The Republican campaign season, from Donald Trump’s birtherism to Rick Perry’s inability to remember which government agency he wanted to cut, has been one of the wildest in recent memory. It drove apostate conservative David Frum to lament the effect the conservative movement was having on the presidential race: in a widely discussed article, he called the parade of Tea Party candidates “a series of humiliating fizzles and explosions that never achieved liftoff.” With Republican voters fired up to beat Barack Obama but also disillusioned with politics in general, any candidate who claims to be a political outsider can get a serious look. Doug Gross, an Iowa Republican operative and former gubernatorial candidate, told Maclean’s that candidates like Cain or Trump “are products of the voters’ concerns about the failure of the current system to produce leaders who can solve problems.”

There have always been freaky candidates in every election, of course. Cain, an amusing rich guy who got a lot of publicity and then flamed out, isn’t that different from Steve Forbes in the 1996 and 2000 elections—except that Forbes actually won a couple of primaries. But usually there are a few respectable candidates that the race can focus on: in 2000, it was mostly about George W. Bush and John McCain, and we could easily dismiss most of the fringe candidates. In this cycle, it’s the respectable Republicans who are getting dismissed, while the fringe candidates rise. Gov. Tim Pawlenty of Minnesota, who had an impressive resumé and was taken seriously by the press, attracted no interest and was forced to drop out early.
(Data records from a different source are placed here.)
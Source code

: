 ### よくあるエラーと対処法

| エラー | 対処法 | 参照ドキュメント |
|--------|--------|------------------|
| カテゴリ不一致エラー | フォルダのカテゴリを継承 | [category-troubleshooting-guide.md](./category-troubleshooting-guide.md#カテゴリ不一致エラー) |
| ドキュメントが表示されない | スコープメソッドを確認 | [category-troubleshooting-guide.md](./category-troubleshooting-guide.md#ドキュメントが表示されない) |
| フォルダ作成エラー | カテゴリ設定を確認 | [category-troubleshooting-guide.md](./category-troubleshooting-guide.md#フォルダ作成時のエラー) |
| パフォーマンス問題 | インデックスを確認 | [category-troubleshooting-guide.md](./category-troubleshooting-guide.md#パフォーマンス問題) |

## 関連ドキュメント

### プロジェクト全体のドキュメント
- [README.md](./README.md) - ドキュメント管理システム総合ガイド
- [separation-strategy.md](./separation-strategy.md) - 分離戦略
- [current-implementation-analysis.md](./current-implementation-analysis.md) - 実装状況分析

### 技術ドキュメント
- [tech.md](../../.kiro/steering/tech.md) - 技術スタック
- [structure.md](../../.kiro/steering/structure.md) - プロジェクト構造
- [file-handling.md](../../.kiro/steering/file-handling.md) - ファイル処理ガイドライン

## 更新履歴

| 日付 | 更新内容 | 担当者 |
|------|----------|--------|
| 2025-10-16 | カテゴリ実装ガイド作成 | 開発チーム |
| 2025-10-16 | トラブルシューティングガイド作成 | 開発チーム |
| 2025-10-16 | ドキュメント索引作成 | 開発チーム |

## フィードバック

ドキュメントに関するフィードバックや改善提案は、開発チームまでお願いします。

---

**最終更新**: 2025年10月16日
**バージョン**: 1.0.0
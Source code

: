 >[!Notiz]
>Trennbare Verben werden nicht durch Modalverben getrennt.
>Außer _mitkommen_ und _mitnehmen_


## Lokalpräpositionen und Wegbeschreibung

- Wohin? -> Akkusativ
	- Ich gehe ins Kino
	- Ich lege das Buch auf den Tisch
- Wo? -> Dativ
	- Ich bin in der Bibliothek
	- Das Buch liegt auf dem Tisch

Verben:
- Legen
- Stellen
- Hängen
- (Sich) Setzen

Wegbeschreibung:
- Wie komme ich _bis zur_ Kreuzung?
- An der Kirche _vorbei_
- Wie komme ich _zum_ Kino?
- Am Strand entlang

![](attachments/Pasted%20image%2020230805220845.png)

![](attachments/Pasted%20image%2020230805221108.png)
The people who have led in the polls mostly aren’t the respectable types; they’re people like Cain, like Gingrich, like Michele Bachmann, a congresswoman who once delivered an entire televised speech while looking into the wrong camera; like Sarah Palin, who never actually entered the race; like Trump, who spent most of his campaign trying to bring anti-Obama conspiracy theories into the mainstream. It’s what Perlstein calls “this kind of clash of the titans, these third-tier figures fighting for an identity as the purest, the most extreme, the most Tea Party-friendly candidates.” Reporters sometimes rule out a candidate as being too extreme, like the aging pro-life libertarian Ron Paul. But this time, if they dismissed every implausible candidate, they’d have no race to cover. And so while Perlstein says “none of these guys have a chance,” Cain or Bachmann or Trump have to be covered as though they can win: “It’s a full employment program for political pundits and political reporters, not to mention political consultants.”

The problem with being a fringe candidate who gets taken seriously, though, is that fringe candidates usually aren’t prepared to handle the pressure—“They tend to wither under scrutiny,” Perlstein says, and the media moves on. No one has ever been less prepared for major media scrutiny than Herman Cain. Since he started winning straw polls and debates this fall, he’s been taken seriously as a candidate, including the increased scrutiny that comes with being a front-runner. Women who accused him of sexual harassment came forward to repeat their charges, which Cain declared to be a trick of the “Democrat machine.” Reporters tried to get him to talk about Libya and were told that he couldn’t remember what he thinks because “I got all this stuff twirling around in my head.” People made videos showcasing his comments about Muslims, like his vow to refuse to appoint a Muslim to cabinet. All of this was normal treatment for a first-tier candidate, but he seemed ill-equipped to deal with it; knowing that every anti-Muslim comment he made would turn up on YouTube, he still continued to tell a story about his fear when he found out his doctor’s name was “Abdallah.”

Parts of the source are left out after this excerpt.